By making the real parts of the refractive indices n[0044] ₁and n₂comparable, the amount of reflection is substantially reduced such that the majority of the radiation can pass from the first medium (ie. the front layer 12) to the second medium (ie. the thermochromic layer 14). Thus in the second, hot, state above the transition temperature, the front layer 12 has a refractive index n comparable with that of the thermochromic layer 14 so that they are at least partially index-matched. This permits radiation to enter the thermochromic layer where it is absorbed because of the attenuation coefficient of the thermochromic layer above its transition temperature. Below the transition temperature, the index matching is not as important because the intention is to have the radiation reflected as much as possible. Any radiation which is not reflected at the interface is reflected off the back layer 18. The optical constants of the layers below the critical temperature are such that they are substantially IR-transparent, ie. there is minimal absorption.

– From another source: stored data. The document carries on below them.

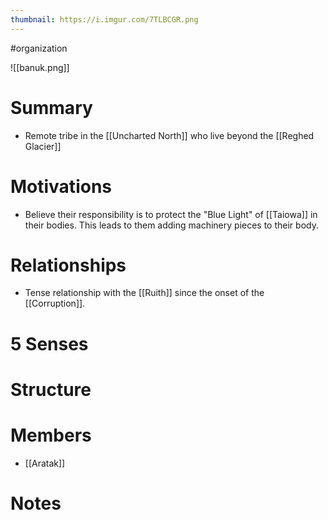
 ```yaml
---
thumbnail: https://i.imgur.com/7TLBCGR.png
---
```

#organization

![[banuk.png]]
# Summary
- Remote tribe in the [[Uncharted North]] who live beyond the [[Reghed Glacier]]

# Motivations
- Believe their responsibility is to protect the "Blue Light" of [[Taiowa]] in their bodies. This leads to them adding machinery pieces to their body.

# Relationships
- Tense relationship with the [[Ruith]] since the onset of the [[Corruption]]. 

# 5 Senses
# Structure
# Members
- [[Aratak]]
# Notes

The above description is simply to explain the optical properties of the [0045] structure 10. Although it could be used as a device off which radiation was reflected, and for which the reflectance is modulated by a change in temperature through the transition temperature, the preferred use of this embodiment is as an emitter. Therefore it is not necessary for the functioning of the device for radiation to be incident on the front layer 12. The emittance of a device is equal to one minus its reflectance (assuming no transmittance). Therefore, a device which is a good reflector is a poor emitter, and a device which is a poor reflector is a good emitter. Thus the device 10 of FIG. 1 can be thermally bonded to a body, such as a satellite (not shown), with the front layer 12 exposed such that it can emit radiation to the surroundings. When the temperature of the body is below the transition temperature of the thermochromic layer 14, the structure is in a low emittance (high reflectance) state and so retains thermal energy. When the temperature of the body rises above the transition temperature, the device switches to a high emittance (low reflectance) state to provide enhanced loss of thermal energy to cool the body. The device can automatically cycle between the two states switching its emittance in response to the temperature of the body.

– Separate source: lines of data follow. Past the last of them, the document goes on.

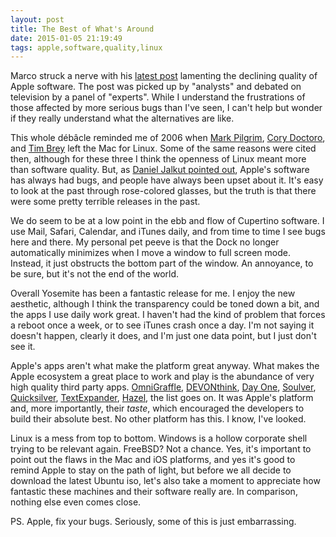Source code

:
 ```yaml
---
layout: post
title: The Best of What's Around
date: 2015-01-05 21:19:49
tags: apple,software,quality,linux
---
```


Marco struck a nerve with his [latest post][1] lamenting the declining quality of Apple software. The post was picked up by "analysts" and debated on television by a panel of "experts". While I understand the frustrations of those affected by more serious bugs than I've seen, I can't help but wonder if they really understand what the alternatives are like. 

This whole débâcle reminded me of 2006 when [Mark Pilgrim][2], [Cory Doctoro][3], and [Tim Brey][4] left the Mac for Linux. Some of the same reasons were cited then, although for these three I think the openness of Linux meant more than software quality. But, as [Daniel Jalkut pointed out][5], Apple's software has always had bugs, and people have always been upset about it. It's easy to look at the past through rose-colored glasses, but the truth is that there were some pretty terrible releases in the past.  

We do seem to be at a low point in the ebb and flow of Cupertino software. I use Mail, Safari, Calendar, and iTunes daily, and from time to time I see bugs here and there. My personal pet peeve is that the Dock no longer automatically minimizes when I move a window to full screen mode. Instead, it just obstructs the bottom part of the window. An annoyance, to be sure, but it's not the end of the world. 

Overall Yosemite has been a fantastic release for me. I enjoy the new aesthetic, although I think the transparency could be toned down a bit, and the apps I use daily work great. I haven't had the kind of problem that forces a reboot once a week, or to see iTunes crash once a day. I'm not saying it doesn't happen, clearly it does, and I'm just one data point, but I just don't see it. 

Apple's apps aren't what make the platform great anyway. What makes the Apple ecosystem a great place to work and play is the abundance of very high quality third party apps. [OmniGraffle][6], [DEVONthink][7], [Day One][8], [Soulver][9], [Quicksilver][10], [TextExpander][11], [Hazel][12], the list goes on. It was Apple's platform and, more importantly, their *taste*, which encouraged the developers to build their absolute best. No other platform has this. I know, I've looked. 

Linux is a mess from top to bottom. Windows is a hollow corporate shell trying to be relevant again. FreeBSD? Not a chance. Yes, it's important to point out the flaws in the Mac and iOS platforms, and yes it's good to remind Apple to stay on the path of light, but before we all decide to download the latest Ubuntu iso, let's also take a moment to appreciate how fantastic these machines and their software really are. In comparison, nothing else even comes close. 





PS. Apple, fix your bugs. Seriously, some of this is just embarrassing.


[1]: http://www.marco.org/2015/01/04/apple-lost-functional-high-ground
[2]: https://web.archive.org/web/20060613074151/http://diveintomark.org/archives/2006/06/02/when-the-bough-breaks,
[3]: http://boingboing.net/2006/06/29/mark-pilgrims-list-o.html
[4]: http://www.tbray.org/ongoing/When/200x/2006/06/15/Switch-From-Mac
[5]: http://bitsplitting.org/2015/01/05/the-functional-high-ground/
[6]: https://www.omnigroup.com/omnigraffle/
[7]: http://www.devontechnologies.com/products/devonthink/overview.html
[8]: http://dayoneapp.com
[9]: http://acqualia.com/soulver/
[10]: https://jonathanbuys.com/10-14-2013/Quicksilver.html
[11]: http://smilesoftware.com/TextExpander/index.html
[12]: http://www.noodlesoft.com/hazel.php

All of the embodiments illustrated herein comprise a reflective back layer. However, these are only illustrative examples of embodiments of the invention. The back layer is not essential for the invention. The emittance of the device, which is to be varied or modulated, is proportional to the absorption of the device. All radiation incident on a structure must be either transmitted, reflected, or absorbed (by conservation of energy) and therefore the absorption factor A can be written as follows: [0046]
A=1−(T+R)
where T is the transmitance and R is the reflectance. Therefore in a structure without a reflective back layer, below the transition temperature of the thermochromic material the transmitance T is large (approaches 1) therefore the absorption is small and the emitance is small; above the transition temperature, the transmitance is reduced and hence the emitance is increased. Thus, according to the present invention, the structure with variable emittance can be achieved by modulating either or both of the transmittance and reflectance of the structure. Thus a structure embodying the invention can just comprise the front layer and the thermochromic layer provided as a sheet which can, for example, simply be glued to a body which it is intended to thermo-regulate or temperature monitor. However, for efficient operation of any embodiment of the invention, it is preferable that the thermochromic material is in good thermel contact with the relevant body. [0047]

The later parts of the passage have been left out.